*** Data provided Section Begins ***
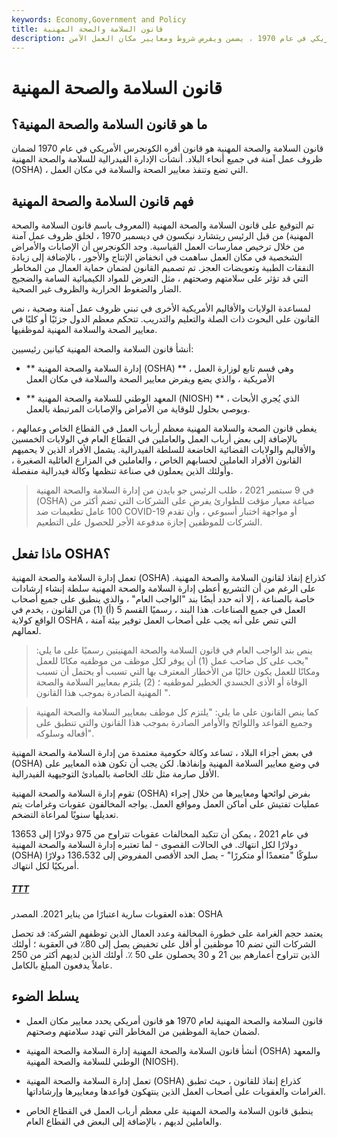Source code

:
 ```yaml
---
keywords: Economy,Government and Policy
title: قانون السلامة والصحة المهنية
description: قانون السلامة والصحة المهنية ، الذي أقره الكونجرس الأمريكي في عام 1970 ، يضمن ويفرض شروط ومعايير مكان العمل الآمن.
---
```


# قانون السلامة والصحة المهنية
## ما هو قانون السلامة والصحة المهنية؟

قانون السلامة والصحة المهنية هو قانون أقره الكونجرس الأمريكي في عام 1970 لضمان ظروف عمل آمنة في جميع أنحاء البلاد. أنشأت الإدارة الفيدرالية للسلامة والصحة المهنية (OSHA) ، التي تضع وتنفذ معايير الصحة والسلامة في مكان العمل.

## فهم قانون السلامة والصحة المهنية

تم التوقيع على قانون السلامة والصحة المهنية (المعروف باسم قانون السلامة والصحة المهنية) من قبل الرئيس ريتشارد نيكسون في ديسمبر 1970 ، لخلق ظروف عمل آمنة من خلال ترخيص ممارسات العمل القياسية. وجد الكونجرس أن الإصابات والأمراض الشخصية في مكان العمل ساهمت في انخفاض الإنتاج والأجور ، بالإضافة إلى زيادة النفقات الطبية وتعويضات العجز. تم تصميم القانون لضمان حماية العمال من المخاطر التي قد تؤثر على سلامتهم وصحتهم ، مثل التعرض للمواد الكيميائية السامة والضجيج الضار والضغوط الحرارية والظروف غير الصحية.

لمساعدة الولايات والأقاليم الأمريكية الأخرى في تبني ظروف عمل آمنة وصحية ، نص القانون على البحوث ذات الصلة والتعليم والتدريب. تتحكم معظم الدول جزئيًا أو كليًا في معايير الصحة والسلامة المهنية لموظفيها.

أنشأ قانون السلامة والصحة المهنية كيانين رئيسيين:

- ** إدارة السلامة والصحة المهنية (OSHA) ** ، وهي قسم تابع لوزارة العمل الأمريكية ، والذي يضع ويفرض معايير الصحة والسلامة في مكان العمل

- ** المعهد الوطني للسلامة والصحة المهنية (NIOSH) ** ، الذي يُجري الأبحاث ويوصي بحلول للوقاية من الأمراض والإصابات المرتبطة بالعمل.

يغطي قانون الصحة والسلامة المهنية معظم أرباب العمل في القطاع الخاص وعمالهم ، بالإضافة إلى بعض أرباب العمل والعاملين في القطاع العام في الولايات الخمسين والأقاليم والولايات القضائية الخاضعة للسلطة الفيدرالية. يشمل الأفراد الذين لا يحميهم القانون الأفراد العاملين لحسابهم الخاص ، والعاملين في المزارع العائلية الصغيرة ، وأولئك الذين يعملون في صناعة تنظمها وكالة فيدرالية منفصلة.

> في 9 سبتمبر 2021 ، طلب الرئيس جو بايدن من إدارة السلامة والصحة المهنية (OSHA) صياغة معيار مؤقت للطوارئ يفرض على الشركات التي تضم أكثر من 100 عامل تطعيمات ضد COVID-19 أو مواجهة اختبار أسبوعي ، وأن تقدم الشركات للموظفين إجازة مدفوعة الأجر للحصول على التطعيم.

>

## ماذا تفعل OSHA؟

تعمل إدارة السلامة والصحة المهنية (OSHA) كذراع إنفاذ لقانون السلامة والصحة المهنية. على الرغم من أن التشريع أعطى إدارة السلامة والصحة المهنية سلطة إنشاء إرشادات خاصة بالصناعة ، إلا أنه حدد أيضًا بند "الواجب العام" ، والذي ينطبق على جميع أصحاب العمل في جميع الصناعات. هذا البند ، رسميًا القسم 5 (أ) (1) من القانون ، يخدم في الواقع كولاية OSHA ، التي تنص على أنه يجب على أصحاب العمل توفير بيئة آمنة لعمالهم.

> ينص بند الواجب العام في قانون السلامة والصحة المهنيتين رسميًا على ما يلي: "يجب على كل صاحب عمل (1) أن يوفر لكل موظف من موظفيه مكانًا للعمل ومكانًا للعمل يكون خاليًا من الأخطار المعترف بها التي تسبب أو يحتمل أن تسبب الوفاة أو الأذى الجسدي الخطير لموظفيه ؛ (2) يلتزم بمعايير السلامة والصحة المهنية الصادرة بموجب هذا القانون ".

>

>

>

> كما ينص القانون على ما يلي: "يلتزم كل موظف بمعايير السلامة والصحة المهنية وجميع القواعد واللوائح والأوامر الصادرة بموجب هذا القانون والتي تنطبق على أفعاله وسلوكه".

>

في بعض أجزاء البلاد ، تساعد وكالة حكومية معتمدة من إدارة السلامة والصحة المهنية (OSHA) في وضع معايير السلامة المهنية وإنفاذها. لكن يجب أن تكون هذه المعايير على الأقل صارمة مثل تلك الخاصة بالمبادئ التوجيهية الفيدرالية.

تقوم إدارة السلامة والصحة المهنية (OSHA) بفرض لوائحها ومعاييرها من خلال إجراء عمليات تفتيش على أماكن العمل ومواقع العمل. يواجه المخالفون عقوبات وغرامات يتم تعديلها سنويًا لمراعاة التضخم.

في عام 2021 ، يمكن أن تتكبد المخالفات عقوبات تتراوح من 975 دولارًا إلى 13653 دولارًا لكل انتهاك. في الحالات القصوى - لما تعتبره إدارة السلامة والصحة المهنية (OSHA) سلوكًا "متعمدًا أو متكررًا" - يصل الحد الأقصى المفروض إلى 136،532 دولارًا أمريكيًا لكل انتهاك.

<h5> <a href=""> TTT </a> </h5>

هذه العقوبات سارية اعتبارًا من يناير 2021. المصدر: OSHA

يعتمد حجم الغرامة على خطورة المخالفة وعدد العمال الذين توظفهم الشركة: قد تحصل الشركات التي تضم 10 موظفين أو أقل على تخفيض يصل إلى 80٪ في العقوبة ؛ أولئك الذين تتراوح أعمارهم بين 21 و 30 يحصلون على 50 ٪. أولئك الذين لديهم أكثر من 250 عاملاً يدفعون المبلغ بالكامل.

## يسلط الضوء

- قانون السلامة والصحة المهنية لعام 1970 هو قانون أمريكي يحدد معايير مكان العمل لضمان حماية الموظفين من المخاطر التي تهدد سلامتهم وصحتهم.

- أنشأ قانون السلامة والصحة المهنية إدارة السلامة والصحة المهنية (OSHA) والمعهد الوطني للسلامة والصحة المهنية (NIOSH).

- تعمل إدارة السلامة والصحة المهنية (OSHA) كذراع إنفاذ للقانون ، حيث تطبق الغرامات والعقوبات على أصحاب العمل الذين ينتهكون قواعدها ومعاييرها وإرشاداتها.

- ينطبق قانون السلامة والصحة المهنية على معظم أرباب العمل في القطاع الخاص والعاملين لديهم ، بالإضافة إلى البعض في القطاع العام.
*** Data provided Section Ends ***
Instructions to follow:
Where a line in the entries holds "تتراوح", copy that line.

Result of this exercise:
في عام 2021 ، يمكن أن تتكبد المخالفات عقوبات تتراوح من 975 دولارًا إلى 13653 دولارًا لكل انتهاك. في الحالات القصوى - لما تعتبره إدارة السلامة والصحة المهنية (OSHA) سلوكًا "متعمدًا أو متكررًا" - يصل الحد الأقصى المفروض إلى 136،532 دولارًا أمريكيًا لكل انتهاك.
يعتمد حجم الغرامة على خطورة المخالفة وعدد العمال الذين توظفهم الشركة: قد تحصل الشركات التي تضم 10 موظفين أو أقل على تخفيض يصل إلى 80٪ في العقوبة ؛ أولئك الذين تتراوح أعمارهم بين 21 و 30 يحصلون على 50 ٪. أولئك الذين لديهم أكثر من 250 عاملاً يدفعون المبلغ بالكامل.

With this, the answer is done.